Già nel 2014, il Bureau of Investigative Journalism con sede a Londra ha rivelato che solo il 4 per cento delle vittime dei droni in Pakistan è stato identificato come militante legato ad Al-Qaeda. Ha inoltre sottolineato che la stessa CIA, responsabile degli attacchi nel paese, non conosceva l’affiliazione di tutti coloro che sono stati colpiti. “Hanno identificato centinaia di persone uccise come semplici combattenti afgani o pakistani o sconosciuti”, afferma il rapporto

Eppure molti funzionari militari e politici statunitensi continuano a parlare bene dei droni. Anche i gruppi di militanti presi di mira si sono uniti: da un paio d’anni i talebani usano droni commerciali armati per attaccare i loro nemici, dipingendo i droni come tecnologicamente superiori, proprio come avevano fatto i funzionari americani prima di loro. “Il sistema di puntamento del drone è molto preciso”, ha detto recentemente al giornalista afghano Fazelminallah Qazizai un membro dell’unità di droni dei talebani

I talebani non hanno le stesse risorse di droni degli Stati Uniti. Non sono supportati da una rete globale di operatori ed esperti meteorologici e non hanno una stazione di trasmissione satellitare come quella della base aerea di Ramstein in Germania, che è stata descritta come il cuore della guerra dei droni statunitense nei documenti forniti da Daniel Hale, un ex analista dell’intelligence poi diventato un informatore (Hale ha rivelato prove che dimostrano che la maggior parte delle vittime dei droni in Afghanistan erano civili. In cambio è stato condannato a 45 mesi di carcere).

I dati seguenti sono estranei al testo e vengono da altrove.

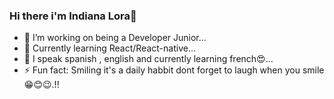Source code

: ### Hi there i'm Indiana Lora🐨

- 🔭 I’m working on being a Developer Junior...
- 🌱 Currently learning  React/React-native...
- 👯 I speak spanish , english and currently learning french😍...
- ⚡ Fun fact: Smiling it's a daily habbit dont forget to laugh when you smile 😁😊😉.!!
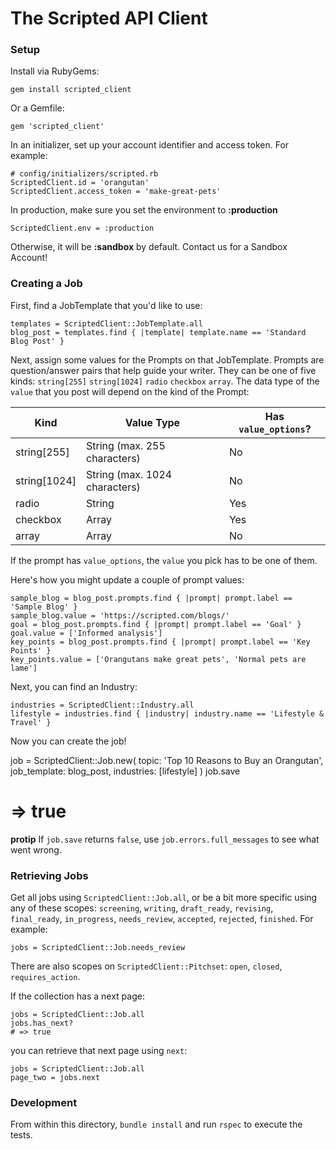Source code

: # The Scripted API Client

### Setup

Install via RubyGems:

    gem install scripted_client

Or a Gemfile:

    gem 'scripted_client'

In an initializer, set up your account identifier and access token. For example:

    # config/initializers/scripted.rb
    ScriptedClient.id = 'orangutan'
    ScriptedClient.access_token = 'make-great-pets'

In production, make sure you set the environment to **:production**

    ScriptedClient.env = :production

Otherwise, it will be **:sandbox** by default. Contact us for a Sandbox Account!

### Creating a Job

First, find a JobTemplate that you'd like to use:

    templates = ScriptedClient::JobTemplate.all
    blog_post = templates.find { |template| template.name == 'Standard Blog Post' }

Next, assign some values for the Prompts on that JobTemplate. Prompts are question/answer pairs that help guide your writer. They can be one of five kinds: `string[255]` `string[1024]` `radio` `checkbox` `array`. The data type of the `value` that you post will depend on the kind of the Prompt:

| Kind         | Value Type                    | Has `value_options`? |
|--------------|-------------------------------|----------------------|
| string[255]  | String (max. 255 characters)  | No                   |
| string[1024] | String (max. 1024 characters) | No                   |
| radio        | String                        | Yes                  |
| checkbox     | Array                         | Yes                  |
| array        | Array                         | No                   |

If the prompt has `value_options`, the `value` you pick has to be one of them.

Here's how you might update a couple of prompt values:

    sample_blog = blog_post.prompts.find { |prompt| prompt.label == 'Sample Blog' }
    sample_blog.value = 'https://scripted.com/blogs/'
    goal = blog_post.prompts.find { |prompt| prompt.label == 'Goal' }
    goal.value = ['Informed analysis']
    key_points = blog_post.prompts.find { |prompt| prompt.label == 'Key Points' }
    key_points.value = ['Orangutans make great pets', 'Normal pets are lame']

Next, you can find an Industry:

    industries = ScriptedClient::Industry.all
    lifestyle = industries.find { |industry| industry.name == 'Lifestyle & Travel' }

Now you can create the job!

  job = ScriptedClient::Job.new(
    topic: 'Top 10 Reasons to Buy an Orangutan',
    job_template: blog_post,
    industries: [lifestyle]
  )
  job.save
  # => true

**protip** If `job.save` returns `false`, use `job.errors.full_messages` to see what went wrong.

### Retrieving Jobs

Get all jobs using `ScriptedClient::Job.all`, or be a bit more specific using any of these scopes: `screening`, `writing`, `draft_ready`, `revising`, `final_ready`, `in_progress`, `needs_review`, `accepted`, `rejected`, `finished`. For example:

    jobs = ScriptedClient::Job.needs_review

There are also scopes on `ScriptedClient::Pitchset`: `open`, `closed`, `requires_action`.

If the collection has a next page:

    jobs = ScriptedClient::Job.all
    jobs.has_next?
    # => true

you can retrieve that next page using `next`:

    jobs = ScriptedClient::Job.all
    page_two = jobs.next

### Development

From within this directory, `bundle install` and run `rspec` to execute the tests.
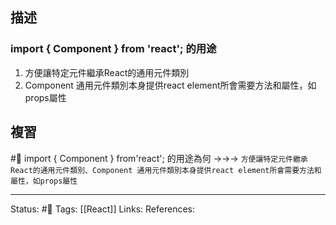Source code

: ## 描述


### import { Component } from 'react'; 的用途

1. 方便讓特定元件繼承React的通用元件類別
2. Component 通用元件類別本身提供react element所會需要方法和屬性，如props屬性



## 複習

#🧠 import \{ Component \} from\'react\'; 的用途為何 ->->-> `方便讓特定元件繼承React的通用元件類別、Component 通用元件類別本身提供react element所會需要方法和屬性，如props屬性`
<!--SR:!2022-10-11,3,250-->




---
Status: #🌱 
Tags:
[[React]]
Links:
References: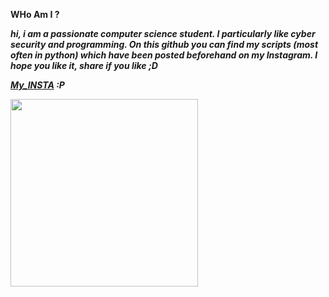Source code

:__WHo Am I ?__

***hi, i am a passionate computer science student. I particularly like cyber security and programming. 
On this github you can find my scripts (most often in python) 
which have been posted beforehand on my Instagram.
I hope you like it, share if you like ;D***

***[My_INSTA](https://instagram.com/pyr3q) :P***

<img src="https://blog.mycode.website/wp-content/uploads/2017/02/linux-python-logo1.jpg" width="300">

Ma anche se non hanno gli stessi mezzi degli Stati Uniti, anche i talebani sono convinti che i droni siano le armi perfette. “Lavoriamo per la nostra ideologia”, ha detto a Qazizai un operatore di droni talebani. Anche se sanno che gli attacchi mancano regolarmente i loro obiettivi, i talebani, proprio come gli Stati Uniti, sembrano avere una fede cieca nella tecnologia. 

Emran Feroz è un giornalista indipendente, fondatore di Drone Memorial, un memoriale virtuale per le vittime civili degli attacchi dei droni.